[Source texts of formatted documents]
---*---
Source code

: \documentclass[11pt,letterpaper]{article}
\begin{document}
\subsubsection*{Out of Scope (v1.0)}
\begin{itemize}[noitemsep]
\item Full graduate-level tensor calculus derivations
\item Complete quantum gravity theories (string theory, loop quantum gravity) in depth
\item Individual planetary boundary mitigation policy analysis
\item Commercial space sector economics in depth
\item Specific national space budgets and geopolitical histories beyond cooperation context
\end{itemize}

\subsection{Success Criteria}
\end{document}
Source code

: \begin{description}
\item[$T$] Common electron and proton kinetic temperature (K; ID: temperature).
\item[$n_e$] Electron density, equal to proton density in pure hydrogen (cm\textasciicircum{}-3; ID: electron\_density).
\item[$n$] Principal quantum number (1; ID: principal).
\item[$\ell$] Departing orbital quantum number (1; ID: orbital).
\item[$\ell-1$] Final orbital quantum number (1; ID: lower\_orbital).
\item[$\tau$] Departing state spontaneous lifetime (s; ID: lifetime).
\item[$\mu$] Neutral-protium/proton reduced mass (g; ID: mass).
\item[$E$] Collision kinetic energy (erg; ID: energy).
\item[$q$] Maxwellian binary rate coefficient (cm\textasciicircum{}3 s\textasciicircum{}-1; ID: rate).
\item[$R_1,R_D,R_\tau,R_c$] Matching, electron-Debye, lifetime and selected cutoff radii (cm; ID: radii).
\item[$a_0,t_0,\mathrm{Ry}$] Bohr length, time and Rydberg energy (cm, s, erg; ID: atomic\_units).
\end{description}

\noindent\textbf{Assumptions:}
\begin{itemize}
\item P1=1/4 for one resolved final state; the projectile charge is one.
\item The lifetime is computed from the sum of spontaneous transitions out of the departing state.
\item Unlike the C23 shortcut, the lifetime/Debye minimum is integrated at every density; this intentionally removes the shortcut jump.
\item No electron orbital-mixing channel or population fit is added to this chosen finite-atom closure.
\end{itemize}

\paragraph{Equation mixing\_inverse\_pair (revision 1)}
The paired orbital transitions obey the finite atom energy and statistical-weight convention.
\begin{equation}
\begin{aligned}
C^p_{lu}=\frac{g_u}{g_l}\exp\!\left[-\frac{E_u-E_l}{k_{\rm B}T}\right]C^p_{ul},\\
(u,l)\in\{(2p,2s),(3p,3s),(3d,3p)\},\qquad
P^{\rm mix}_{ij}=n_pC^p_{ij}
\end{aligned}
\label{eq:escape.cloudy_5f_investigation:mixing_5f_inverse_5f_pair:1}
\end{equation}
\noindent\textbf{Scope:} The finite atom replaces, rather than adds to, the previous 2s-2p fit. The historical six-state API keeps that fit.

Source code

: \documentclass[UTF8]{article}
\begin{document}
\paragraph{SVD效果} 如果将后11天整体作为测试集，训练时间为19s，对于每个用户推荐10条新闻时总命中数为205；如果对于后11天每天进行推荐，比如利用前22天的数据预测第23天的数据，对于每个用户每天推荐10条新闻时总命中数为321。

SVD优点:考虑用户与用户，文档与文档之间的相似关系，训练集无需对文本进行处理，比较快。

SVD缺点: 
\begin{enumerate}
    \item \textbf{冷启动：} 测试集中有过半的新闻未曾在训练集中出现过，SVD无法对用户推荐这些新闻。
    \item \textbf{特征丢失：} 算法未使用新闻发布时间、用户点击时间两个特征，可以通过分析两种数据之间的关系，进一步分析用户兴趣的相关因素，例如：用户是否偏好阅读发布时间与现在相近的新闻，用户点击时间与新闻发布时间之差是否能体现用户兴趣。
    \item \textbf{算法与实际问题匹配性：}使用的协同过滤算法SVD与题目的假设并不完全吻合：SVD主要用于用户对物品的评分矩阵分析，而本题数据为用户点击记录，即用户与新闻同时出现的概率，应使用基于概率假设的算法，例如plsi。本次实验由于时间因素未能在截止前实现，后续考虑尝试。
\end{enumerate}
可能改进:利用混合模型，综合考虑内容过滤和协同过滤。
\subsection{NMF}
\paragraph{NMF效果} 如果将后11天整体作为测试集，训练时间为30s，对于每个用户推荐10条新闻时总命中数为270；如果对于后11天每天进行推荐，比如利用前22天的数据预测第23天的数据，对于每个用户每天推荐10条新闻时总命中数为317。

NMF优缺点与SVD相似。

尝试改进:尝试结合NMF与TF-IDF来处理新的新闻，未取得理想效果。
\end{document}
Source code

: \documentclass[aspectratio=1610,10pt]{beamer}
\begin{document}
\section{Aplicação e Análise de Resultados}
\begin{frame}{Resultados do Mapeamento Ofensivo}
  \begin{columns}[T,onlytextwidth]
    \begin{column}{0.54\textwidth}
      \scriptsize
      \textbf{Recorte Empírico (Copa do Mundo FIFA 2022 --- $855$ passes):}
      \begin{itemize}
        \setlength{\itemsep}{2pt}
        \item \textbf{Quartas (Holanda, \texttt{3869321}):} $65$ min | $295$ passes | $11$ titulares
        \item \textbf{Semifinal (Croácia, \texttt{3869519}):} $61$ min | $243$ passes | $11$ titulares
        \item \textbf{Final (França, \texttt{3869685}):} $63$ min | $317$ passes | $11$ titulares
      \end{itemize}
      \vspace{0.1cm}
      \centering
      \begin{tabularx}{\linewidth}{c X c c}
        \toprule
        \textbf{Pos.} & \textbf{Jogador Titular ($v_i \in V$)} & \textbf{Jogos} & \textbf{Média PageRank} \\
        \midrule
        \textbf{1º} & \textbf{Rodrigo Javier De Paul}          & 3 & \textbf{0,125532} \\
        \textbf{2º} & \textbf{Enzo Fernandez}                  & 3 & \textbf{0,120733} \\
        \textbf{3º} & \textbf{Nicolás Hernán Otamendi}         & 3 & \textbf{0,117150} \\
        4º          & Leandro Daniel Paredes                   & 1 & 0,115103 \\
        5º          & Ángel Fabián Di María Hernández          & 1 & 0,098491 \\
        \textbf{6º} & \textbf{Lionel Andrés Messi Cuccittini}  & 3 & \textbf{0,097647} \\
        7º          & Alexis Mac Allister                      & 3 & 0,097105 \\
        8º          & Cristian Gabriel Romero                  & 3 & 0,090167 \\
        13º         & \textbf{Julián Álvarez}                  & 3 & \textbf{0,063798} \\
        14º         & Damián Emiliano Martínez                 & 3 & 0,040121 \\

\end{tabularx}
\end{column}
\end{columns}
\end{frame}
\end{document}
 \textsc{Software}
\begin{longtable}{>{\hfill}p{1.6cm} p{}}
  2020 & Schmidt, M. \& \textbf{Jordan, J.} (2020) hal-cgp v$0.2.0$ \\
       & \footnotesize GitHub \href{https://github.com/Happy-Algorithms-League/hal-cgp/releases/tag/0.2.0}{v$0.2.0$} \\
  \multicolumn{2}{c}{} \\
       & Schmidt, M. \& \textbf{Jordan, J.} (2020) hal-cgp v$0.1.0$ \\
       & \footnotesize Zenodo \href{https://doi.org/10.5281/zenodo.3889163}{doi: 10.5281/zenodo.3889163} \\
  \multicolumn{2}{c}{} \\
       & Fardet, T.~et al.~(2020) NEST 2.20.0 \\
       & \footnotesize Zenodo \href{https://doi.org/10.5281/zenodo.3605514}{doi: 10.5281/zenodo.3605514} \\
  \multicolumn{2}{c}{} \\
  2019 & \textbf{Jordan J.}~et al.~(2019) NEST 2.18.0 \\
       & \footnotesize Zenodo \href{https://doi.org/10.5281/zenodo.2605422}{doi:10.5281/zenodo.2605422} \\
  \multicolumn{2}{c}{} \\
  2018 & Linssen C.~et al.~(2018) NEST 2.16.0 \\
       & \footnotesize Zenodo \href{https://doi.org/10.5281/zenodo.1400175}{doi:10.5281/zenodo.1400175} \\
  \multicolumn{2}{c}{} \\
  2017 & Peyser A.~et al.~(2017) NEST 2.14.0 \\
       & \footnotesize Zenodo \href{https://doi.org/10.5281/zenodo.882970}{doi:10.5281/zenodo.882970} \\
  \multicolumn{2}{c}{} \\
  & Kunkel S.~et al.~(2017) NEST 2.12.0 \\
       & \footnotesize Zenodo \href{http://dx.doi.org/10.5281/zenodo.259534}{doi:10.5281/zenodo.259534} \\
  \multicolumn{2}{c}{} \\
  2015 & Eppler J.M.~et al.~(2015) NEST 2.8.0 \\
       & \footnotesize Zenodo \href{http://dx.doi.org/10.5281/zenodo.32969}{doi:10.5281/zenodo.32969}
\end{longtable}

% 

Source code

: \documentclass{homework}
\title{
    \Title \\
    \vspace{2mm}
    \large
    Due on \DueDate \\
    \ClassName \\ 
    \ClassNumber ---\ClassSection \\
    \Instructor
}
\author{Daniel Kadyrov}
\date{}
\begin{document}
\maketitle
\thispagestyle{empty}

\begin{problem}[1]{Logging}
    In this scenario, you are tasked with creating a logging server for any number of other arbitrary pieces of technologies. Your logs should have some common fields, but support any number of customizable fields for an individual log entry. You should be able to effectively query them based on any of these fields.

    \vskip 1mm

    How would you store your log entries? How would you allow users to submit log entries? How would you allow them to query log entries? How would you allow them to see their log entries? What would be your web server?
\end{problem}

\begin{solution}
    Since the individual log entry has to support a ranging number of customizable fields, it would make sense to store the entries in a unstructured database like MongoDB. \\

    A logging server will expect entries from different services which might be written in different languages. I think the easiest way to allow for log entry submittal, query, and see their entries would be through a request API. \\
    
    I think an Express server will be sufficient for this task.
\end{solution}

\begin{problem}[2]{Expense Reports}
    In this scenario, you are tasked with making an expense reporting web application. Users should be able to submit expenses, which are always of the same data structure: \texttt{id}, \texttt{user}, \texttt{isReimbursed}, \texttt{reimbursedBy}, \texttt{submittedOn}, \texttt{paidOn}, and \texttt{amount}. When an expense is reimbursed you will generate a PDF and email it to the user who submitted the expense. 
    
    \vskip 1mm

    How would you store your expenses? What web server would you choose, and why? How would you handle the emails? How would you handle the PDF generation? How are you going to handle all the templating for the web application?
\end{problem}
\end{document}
---*---
■ Task description: Output the line containing "How would you store your expenses?" and every line after it through the final line of the records above, exactly as written and nothing else.

■ Answer box:
    How would you store your expenses? What web server would you choose, and why? How would you handle the emails? How would you handle the PDF generation? How are you going to handle all the templating for the web application?
\end{problem}
\end{document}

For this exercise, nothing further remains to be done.